- TASK TO COMPLETE -
Please write out exactly the lines from the opening of the listing through the line that holds "docs/issue-162.md:38", including both, and nothing else; no pictures.
** TASK INPUTS follows **
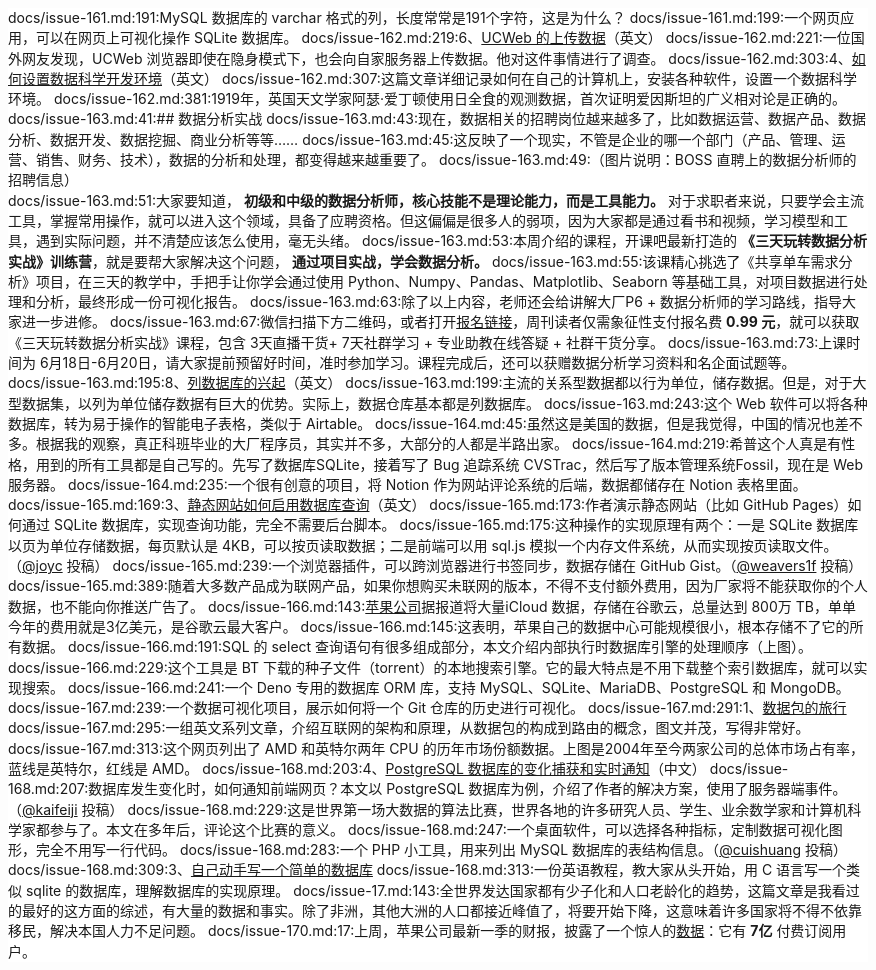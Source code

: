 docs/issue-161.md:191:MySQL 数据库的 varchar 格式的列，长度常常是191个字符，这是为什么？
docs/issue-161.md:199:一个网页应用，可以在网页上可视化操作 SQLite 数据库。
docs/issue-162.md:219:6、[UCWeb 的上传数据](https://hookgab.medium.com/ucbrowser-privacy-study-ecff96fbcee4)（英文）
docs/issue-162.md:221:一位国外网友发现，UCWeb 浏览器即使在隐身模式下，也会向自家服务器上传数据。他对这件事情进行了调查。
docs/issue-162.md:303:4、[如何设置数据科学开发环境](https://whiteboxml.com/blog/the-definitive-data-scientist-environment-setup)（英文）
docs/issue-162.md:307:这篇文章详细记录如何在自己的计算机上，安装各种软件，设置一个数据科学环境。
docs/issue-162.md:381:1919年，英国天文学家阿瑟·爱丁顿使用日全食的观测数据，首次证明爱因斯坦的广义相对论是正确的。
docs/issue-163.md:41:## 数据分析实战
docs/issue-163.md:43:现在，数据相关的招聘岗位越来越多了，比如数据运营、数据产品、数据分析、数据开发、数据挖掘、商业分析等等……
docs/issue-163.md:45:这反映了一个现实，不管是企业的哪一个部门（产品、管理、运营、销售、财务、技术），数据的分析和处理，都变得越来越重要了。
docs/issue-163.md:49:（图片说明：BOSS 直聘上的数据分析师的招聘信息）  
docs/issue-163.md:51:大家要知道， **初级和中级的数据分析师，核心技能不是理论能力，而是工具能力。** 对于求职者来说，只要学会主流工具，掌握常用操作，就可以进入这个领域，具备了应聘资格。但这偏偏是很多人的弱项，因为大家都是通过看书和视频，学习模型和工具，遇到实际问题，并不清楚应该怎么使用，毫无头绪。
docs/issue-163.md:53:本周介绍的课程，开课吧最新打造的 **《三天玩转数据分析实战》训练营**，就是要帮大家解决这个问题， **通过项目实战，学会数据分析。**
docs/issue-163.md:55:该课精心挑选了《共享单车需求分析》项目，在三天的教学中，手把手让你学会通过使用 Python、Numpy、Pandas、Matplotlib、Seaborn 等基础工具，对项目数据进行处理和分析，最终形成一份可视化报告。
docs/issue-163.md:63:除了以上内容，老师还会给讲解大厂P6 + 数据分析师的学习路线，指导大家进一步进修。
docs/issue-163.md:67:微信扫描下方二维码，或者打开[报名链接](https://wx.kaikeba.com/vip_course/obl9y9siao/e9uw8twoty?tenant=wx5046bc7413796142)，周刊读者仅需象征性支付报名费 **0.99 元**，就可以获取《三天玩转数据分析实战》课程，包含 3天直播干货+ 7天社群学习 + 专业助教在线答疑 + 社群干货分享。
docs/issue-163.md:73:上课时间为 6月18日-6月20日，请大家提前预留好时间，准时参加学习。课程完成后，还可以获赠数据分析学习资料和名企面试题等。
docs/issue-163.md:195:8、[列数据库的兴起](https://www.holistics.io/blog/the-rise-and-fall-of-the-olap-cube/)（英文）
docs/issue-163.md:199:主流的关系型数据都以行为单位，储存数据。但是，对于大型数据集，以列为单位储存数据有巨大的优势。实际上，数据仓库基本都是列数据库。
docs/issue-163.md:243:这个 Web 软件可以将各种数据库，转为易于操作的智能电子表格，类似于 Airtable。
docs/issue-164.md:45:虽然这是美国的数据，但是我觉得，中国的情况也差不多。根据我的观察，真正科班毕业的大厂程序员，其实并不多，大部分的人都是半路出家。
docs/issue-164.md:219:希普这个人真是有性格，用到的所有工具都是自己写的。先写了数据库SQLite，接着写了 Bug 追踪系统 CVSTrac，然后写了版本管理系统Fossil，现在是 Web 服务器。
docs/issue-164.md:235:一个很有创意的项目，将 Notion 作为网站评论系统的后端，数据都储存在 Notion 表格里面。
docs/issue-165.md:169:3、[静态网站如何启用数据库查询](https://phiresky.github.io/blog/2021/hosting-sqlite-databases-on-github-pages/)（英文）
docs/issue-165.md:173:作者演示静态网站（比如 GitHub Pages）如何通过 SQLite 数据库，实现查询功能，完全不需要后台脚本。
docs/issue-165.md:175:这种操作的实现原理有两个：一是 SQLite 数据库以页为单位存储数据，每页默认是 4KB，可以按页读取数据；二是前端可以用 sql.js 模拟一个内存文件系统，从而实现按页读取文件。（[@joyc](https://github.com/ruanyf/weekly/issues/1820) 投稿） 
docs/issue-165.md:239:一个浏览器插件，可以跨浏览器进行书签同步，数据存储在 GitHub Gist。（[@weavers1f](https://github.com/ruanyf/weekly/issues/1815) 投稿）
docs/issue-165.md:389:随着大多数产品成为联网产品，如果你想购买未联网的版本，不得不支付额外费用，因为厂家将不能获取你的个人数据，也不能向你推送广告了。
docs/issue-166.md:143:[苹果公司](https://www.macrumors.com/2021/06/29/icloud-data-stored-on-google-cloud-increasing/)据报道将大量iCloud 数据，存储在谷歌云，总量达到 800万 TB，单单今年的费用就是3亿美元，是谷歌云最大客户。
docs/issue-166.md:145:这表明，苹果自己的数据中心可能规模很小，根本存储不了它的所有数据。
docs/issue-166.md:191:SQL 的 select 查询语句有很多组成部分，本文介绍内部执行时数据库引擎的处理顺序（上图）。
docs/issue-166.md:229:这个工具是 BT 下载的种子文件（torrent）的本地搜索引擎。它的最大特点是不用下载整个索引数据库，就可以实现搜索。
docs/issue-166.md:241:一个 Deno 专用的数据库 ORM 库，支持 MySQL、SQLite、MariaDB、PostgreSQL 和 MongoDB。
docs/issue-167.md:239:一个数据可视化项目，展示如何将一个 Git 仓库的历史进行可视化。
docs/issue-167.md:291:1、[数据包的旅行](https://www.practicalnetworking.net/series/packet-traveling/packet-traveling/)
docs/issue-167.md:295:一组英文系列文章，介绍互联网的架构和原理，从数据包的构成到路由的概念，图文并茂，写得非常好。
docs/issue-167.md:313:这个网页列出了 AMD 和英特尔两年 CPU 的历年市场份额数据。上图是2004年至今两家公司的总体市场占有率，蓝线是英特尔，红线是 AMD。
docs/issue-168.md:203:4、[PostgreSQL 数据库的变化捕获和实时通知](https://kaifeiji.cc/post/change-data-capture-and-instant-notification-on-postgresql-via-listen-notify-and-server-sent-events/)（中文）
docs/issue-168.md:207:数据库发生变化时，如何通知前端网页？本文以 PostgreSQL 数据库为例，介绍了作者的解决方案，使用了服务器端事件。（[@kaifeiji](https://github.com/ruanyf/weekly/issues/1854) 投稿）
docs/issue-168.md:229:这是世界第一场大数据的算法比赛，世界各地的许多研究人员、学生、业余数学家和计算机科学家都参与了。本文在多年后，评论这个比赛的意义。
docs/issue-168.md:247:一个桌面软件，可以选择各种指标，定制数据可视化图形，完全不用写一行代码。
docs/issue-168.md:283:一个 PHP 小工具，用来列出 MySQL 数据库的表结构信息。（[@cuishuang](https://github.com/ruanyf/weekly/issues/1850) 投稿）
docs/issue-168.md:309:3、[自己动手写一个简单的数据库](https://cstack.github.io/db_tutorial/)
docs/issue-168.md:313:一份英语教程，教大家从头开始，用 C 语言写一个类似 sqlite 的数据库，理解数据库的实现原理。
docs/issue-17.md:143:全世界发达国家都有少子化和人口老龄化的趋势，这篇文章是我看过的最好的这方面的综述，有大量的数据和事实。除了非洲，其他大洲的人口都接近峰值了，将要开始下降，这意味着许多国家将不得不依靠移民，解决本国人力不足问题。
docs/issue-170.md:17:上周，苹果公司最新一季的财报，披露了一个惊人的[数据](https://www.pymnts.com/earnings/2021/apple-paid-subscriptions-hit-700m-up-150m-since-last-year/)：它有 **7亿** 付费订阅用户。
** End of TASK INPUTS **
- FINISHED TASK -
Source code

: docs/issue-161.md:191:MySQL 数据库的 varchar 格式的列，长度常常是191个字符，这是为什么？
docs/issue-161.md:199:一个网页应用，可以在网页上可视化操作 SQLite 数据库。
docs/issue-162.md:219:6、[UCWeb 的上传数据](https://hookgab.medium.com/ucbrowser-privacy-study-ecff96fbcee4)（英文）
docs/issue-162.md:221:一位国外网友发现，UCWeb 浏览器即使在隐身模式下，也会向自家服务器上传数据。他对这件事情进行了调查。
docs/issue-162.md:303:4、[如何设置数据科学开发环境](https://whiteboxml.com/blog/the-definitive-data-scientist-environment-setup)（英文）
docs/issue-162.md:307:这篇文章详细记录如何在自己的计算机上，安装各种软件，设置一个数据科学环境。
docs/issue-162.md:381:1919年，英国天文学家阿瑟·爱丁顿使用日全食的观测数据，首次证明爱因斯坦的广义相对论是正确的。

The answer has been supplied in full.